■ What to work on: Among the lines of the records below, copy those that hold the word "fwlink".

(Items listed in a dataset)
· · · ·
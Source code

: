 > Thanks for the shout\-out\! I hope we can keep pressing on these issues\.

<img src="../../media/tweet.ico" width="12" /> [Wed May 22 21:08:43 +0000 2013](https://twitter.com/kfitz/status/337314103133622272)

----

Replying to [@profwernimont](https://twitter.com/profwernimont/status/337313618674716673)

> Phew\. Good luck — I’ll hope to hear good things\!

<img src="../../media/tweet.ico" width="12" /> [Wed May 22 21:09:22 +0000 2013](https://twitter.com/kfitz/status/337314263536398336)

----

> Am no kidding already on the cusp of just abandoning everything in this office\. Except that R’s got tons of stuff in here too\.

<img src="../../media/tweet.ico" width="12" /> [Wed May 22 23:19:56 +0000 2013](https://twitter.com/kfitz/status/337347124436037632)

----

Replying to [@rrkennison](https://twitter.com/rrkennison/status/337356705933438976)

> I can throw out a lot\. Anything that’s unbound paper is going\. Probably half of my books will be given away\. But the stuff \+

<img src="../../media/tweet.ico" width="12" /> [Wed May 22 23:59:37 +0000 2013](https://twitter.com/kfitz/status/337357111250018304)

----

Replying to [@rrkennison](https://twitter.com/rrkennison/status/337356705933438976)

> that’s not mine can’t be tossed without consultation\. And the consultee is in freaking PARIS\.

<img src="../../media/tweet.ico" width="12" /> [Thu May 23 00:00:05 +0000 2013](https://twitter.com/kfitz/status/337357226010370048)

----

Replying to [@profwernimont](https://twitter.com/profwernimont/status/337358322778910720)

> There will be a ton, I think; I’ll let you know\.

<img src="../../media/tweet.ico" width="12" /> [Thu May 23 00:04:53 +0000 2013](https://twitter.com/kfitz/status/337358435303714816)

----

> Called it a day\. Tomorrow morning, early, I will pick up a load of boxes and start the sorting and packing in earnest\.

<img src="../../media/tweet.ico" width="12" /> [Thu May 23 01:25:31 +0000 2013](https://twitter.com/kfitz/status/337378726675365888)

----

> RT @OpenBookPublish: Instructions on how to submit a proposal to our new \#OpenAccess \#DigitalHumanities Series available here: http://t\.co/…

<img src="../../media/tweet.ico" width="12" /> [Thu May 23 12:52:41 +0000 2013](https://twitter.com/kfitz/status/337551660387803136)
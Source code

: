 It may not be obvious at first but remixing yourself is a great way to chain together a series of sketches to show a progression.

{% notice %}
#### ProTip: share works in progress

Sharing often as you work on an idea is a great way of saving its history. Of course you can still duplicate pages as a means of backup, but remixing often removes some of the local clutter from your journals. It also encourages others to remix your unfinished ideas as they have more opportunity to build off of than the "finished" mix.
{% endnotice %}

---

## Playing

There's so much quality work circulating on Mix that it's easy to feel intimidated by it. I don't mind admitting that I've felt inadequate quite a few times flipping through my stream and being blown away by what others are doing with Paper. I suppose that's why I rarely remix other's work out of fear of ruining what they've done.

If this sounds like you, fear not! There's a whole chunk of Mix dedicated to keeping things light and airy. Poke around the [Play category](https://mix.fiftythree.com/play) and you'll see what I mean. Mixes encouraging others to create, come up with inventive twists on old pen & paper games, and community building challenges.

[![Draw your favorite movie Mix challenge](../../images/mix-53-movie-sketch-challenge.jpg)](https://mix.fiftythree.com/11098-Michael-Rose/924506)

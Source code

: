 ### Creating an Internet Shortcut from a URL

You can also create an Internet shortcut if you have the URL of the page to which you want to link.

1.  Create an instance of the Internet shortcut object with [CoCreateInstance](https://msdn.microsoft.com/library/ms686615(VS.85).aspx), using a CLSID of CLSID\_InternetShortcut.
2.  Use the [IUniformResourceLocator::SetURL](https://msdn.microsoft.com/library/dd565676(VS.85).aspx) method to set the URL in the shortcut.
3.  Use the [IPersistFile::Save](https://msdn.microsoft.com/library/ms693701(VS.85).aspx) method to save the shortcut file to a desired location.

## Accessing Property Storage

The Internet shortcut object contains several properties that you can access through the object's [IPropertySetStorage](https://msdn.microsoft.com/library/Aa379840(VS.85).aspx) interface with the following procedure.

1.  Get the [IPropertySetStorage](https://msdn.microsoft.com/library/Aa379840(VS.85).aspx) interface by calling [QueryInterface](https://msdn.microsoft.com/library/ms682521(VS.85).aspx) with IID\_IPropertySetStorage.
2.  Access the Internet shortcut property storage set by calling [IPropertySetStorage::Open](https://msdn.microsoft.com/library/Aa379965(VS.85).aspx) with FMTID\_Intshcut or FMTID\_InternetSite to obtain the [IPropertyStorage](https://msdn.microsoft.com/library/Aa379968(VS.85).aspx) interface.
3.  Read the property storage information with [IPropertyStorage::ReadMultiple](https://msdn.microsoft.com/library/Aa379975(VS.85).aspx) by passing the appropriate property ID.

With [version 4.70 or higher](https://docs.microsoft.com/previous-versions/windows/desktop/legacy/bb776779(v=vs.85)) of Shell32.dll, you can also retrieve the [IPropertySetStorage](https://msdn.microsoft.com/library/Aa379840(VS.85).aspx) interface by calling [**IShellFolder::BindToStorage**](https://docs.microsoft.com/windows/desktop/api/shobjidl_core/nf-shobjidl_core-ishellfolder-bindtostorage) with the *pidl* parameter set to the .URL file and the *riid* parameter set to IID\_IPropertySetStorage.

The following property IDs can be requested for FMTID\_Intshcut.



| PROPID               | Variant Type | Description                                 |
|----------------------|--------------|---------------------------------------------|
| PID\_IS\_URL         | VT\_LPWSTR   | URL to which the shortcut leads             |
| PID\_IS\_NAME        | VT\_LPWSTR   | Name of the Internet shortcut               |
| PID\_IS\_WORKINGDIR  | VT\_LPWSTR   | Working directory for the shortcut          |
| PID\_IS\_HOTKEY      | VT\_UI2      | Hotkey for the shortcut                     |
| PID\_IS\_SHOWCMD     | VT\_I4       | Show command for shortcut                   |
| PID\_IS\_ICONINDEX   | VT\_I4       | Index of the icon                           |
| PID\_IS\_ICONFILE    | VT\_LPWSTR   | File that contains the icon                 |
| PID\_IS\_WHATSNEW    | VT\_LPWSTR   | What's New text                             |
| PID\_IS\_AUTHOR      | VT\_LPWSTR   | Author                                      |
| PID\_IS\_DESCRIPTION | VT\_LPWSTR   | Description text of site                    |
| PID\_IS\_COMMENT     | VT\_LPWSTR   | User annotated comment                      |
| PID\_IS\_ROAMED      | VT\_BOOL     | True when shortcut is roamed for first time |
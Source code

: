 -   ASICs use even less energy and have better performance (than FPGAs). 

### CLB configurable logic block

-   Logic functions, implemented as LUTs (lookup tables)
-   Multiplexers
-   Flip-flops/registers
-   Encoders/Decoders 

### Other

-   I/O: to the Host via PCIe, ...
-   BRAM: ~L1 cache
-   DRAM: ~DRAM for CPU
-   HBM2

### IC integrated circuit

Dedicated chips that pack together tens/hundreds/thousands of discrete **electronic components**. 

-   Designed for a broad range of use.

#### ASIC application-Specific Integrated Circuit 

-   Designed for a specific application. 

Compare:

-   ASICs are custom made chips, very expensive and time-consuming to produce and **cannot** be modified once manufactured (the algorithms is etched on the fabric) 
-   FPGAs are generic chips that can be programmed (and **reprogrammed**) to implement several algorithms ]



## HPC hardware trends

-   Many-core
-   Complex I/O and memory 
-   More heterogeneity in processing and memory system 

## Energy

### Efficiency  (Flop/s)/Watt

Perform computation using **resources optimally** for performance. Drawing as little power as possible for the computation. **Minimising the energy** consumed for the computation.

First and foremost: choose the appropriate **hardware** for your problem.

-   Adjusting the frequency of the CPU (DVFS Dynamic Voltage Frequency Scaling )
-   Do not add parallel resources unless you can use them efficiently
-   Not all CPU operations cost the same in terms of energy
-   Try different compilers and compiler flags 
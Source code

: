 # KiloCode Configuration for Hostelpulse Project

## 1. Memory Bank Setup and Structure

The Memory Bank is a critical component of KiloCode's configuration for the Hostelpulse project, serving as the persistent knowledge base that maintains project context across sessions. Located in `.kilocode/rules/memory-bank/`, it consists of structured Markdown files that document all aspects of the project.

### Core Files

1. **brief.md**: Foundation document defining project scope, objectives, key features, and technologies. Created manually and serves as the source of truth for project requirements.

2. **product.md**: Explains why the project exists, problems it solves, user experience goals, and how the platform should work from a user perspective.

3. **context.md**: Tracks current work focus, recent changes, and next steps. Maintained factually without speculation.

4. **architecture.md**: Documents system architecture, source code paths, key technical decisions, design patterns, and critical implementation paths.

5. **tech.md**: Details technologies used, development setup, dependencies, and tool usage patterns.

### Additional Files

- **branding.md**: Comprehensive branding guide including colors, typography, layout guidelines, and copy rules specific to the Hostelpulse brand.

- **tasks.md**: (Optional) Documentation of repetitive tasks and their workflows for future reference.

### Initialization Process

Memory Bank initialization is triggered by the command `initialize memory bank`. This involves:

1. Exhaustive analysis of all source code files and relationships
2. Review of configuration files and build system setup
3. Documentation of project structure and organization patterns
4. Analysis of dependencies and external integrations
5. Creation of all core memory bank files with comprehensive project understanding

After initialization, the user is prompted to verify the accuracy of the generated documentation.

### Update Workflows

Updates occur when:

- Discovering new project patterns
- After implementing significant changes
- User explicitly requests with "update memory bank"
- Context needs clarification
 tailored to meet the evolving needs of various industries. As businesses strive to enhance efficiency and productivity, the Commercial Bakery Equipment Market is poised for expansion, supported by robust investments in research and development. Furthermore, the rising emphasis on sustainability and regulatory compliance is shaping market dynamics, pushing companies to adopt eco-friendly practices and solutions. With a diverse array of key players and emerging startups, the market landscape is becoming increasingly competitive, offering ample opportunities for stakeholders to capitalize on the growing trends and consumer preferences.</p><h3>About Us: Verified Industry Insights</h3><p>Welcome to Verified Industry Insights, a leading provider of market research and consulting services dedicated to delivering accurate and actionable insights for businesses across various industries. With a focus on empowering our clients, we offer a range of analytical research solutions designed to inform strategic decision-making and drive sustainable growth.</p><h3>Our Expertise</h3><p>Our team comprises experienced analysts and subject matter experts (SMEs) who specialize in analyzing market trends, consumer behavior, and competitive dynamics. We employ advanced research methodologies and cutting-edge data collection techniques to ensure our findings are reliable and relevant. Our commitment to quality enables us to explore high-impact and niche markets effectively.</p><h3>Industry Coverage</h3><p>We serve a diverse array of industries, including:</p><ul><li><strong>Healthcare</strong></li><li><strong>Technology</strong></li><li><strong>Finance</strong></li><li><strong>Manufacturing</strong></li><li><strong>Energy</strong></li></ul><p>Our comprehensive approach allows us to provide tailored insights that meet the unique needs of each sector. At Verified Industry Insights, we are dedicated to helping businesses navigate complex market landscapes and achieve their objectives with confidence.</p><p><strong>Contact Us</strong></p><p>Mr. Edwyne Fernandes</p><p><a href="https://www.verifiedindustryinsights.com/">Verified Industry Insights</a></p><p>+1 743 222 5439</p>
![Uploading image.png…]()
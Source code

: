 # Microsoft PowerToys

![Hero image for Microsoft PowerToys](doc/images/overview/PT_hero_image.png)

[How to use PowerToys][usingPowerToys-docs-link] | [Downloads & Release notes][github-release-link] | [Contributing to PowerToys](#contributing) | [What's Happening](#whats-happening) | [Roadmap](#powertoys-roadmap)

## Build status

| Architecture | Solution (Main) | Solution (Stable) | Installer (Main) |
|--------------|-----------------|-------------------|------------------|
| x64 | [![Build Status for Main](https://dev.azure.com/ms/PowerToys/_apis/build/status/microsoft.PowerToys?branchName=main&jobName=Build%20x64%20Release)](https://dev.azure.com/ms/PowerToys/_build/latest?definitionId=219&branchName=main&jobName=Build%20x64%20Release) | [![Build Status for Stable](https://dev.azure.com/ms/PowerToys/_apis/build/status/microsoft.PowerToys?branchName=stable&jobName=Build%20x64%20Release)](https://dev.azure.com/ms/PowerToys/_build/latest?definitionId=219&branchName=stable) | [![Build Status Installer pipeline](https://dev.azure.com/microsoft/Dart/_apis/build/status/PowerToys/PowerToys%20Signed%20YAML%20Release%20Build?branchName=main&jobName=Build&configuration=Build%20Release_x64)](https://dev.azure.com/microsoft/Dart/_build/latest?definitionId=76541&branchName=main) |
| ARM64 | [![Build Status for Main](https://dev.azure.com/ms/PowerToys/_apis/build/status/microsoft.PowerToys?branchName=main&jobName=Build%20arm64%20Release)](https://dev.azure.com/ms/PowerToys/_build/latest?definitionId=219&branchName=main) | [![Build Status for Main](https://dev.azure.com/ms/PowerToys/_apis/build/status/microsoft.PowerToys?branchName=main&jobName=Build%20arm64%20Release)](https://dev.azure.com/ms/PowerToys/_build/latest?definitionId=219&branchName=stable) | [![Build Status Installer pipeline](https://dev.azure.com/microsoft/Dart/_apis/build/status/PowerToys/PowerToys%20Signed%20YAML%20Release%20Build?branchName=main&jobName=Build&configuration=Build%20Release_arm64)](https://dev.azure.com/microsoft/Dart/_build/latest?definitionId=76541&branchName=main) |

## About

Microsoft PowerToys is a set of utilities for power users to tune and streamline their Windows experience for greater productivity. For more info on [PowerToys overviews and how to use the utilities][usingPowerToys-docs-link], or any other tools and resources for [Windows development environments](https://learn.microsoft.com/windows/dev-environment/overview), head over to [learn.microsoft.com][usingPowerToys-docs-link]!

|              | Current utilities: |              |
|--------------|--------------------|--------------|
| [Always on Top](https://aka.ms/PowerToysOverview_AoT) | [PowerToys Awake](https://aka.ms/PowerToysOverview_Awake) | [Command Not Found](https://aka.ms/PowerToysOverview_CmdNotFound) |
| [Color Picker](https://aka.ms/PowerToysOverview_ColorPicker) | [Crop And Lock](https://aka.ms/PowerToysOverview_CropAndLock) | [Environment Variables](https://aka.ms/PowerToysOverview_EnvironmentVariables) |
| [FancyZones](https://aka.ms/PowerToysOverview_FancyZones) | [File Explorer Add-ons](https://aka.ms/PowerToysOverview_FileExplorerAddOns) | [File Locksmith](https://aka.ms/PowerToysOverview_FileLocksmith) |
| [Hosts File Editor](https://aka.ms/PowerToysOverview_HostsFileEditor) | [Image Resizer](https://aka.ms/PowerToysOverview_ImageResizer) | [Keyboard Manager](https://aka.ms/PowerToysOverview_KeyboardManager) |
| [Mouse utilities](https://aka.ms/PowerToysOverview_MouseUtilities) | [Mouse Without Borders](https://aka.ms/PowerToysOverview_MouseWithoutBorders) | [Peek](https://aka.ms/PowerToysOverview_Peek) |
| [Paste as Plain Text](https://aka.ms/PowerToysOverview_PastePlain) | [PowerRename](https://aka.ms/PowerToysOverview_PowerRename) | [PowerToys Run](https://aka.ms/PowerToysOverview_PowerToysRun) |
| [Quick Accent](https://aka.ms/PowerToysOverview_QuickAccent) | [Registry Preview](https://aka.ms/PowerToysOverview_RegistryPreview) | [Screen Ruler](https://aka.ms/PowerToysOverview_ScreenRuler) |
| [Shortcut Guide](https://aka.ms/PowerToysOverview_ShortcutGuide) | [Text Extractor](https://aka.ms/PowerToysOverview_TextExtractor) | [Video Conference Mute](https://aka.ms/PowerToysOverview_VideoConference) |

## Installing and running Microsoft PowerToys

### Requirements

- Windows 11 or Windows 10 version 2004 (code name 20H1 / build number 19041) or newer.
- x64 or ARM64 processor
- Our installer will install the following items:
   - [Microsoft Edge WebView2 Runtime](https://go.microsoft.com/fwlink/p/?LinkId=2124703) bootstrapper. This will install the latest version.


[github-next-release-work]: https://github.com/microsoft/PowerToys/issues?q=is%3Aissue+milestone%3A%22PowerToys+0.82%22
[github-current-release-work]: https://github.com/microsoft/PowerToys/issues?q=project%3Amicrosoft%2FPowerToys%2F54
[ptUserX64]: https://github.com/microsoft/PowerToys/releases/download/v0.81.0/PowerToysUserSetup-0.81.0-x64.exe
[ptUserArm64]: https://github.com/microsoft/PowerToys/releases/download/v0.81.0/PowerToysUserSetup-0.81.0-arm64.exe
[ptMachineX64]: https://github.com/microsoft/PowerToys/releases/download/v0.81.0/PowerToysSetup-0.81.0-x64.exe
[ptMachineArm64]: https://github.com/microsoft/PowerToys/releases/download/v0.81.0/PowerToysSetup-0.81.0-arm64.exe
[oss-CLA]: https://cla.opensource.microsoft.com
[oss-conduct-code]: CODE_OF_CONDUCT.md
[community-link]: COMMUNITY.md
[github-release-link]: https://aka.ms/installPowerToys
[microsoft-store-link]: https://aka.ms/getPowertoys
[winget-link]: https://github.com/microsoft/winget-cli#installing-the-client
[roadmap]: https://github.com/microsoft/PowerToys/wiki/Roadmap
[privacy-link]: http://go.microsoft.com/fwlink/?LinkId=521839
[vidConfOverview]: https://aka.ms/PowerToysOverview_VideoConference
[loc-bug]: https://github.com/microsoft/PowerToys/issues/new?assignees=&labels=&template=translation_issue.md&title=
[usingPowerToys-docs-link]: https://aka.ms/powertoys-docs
· · · ·
■ Response area:
   - [Microsoft Edge WebView2 Runtime](https://go.microsoft.com/fwlink/p/?LinkId=2124703) bootstrapper. This will install the latest version.
[privacy-link]: http://go.microsoft.com/fwlink/?LinkId=521839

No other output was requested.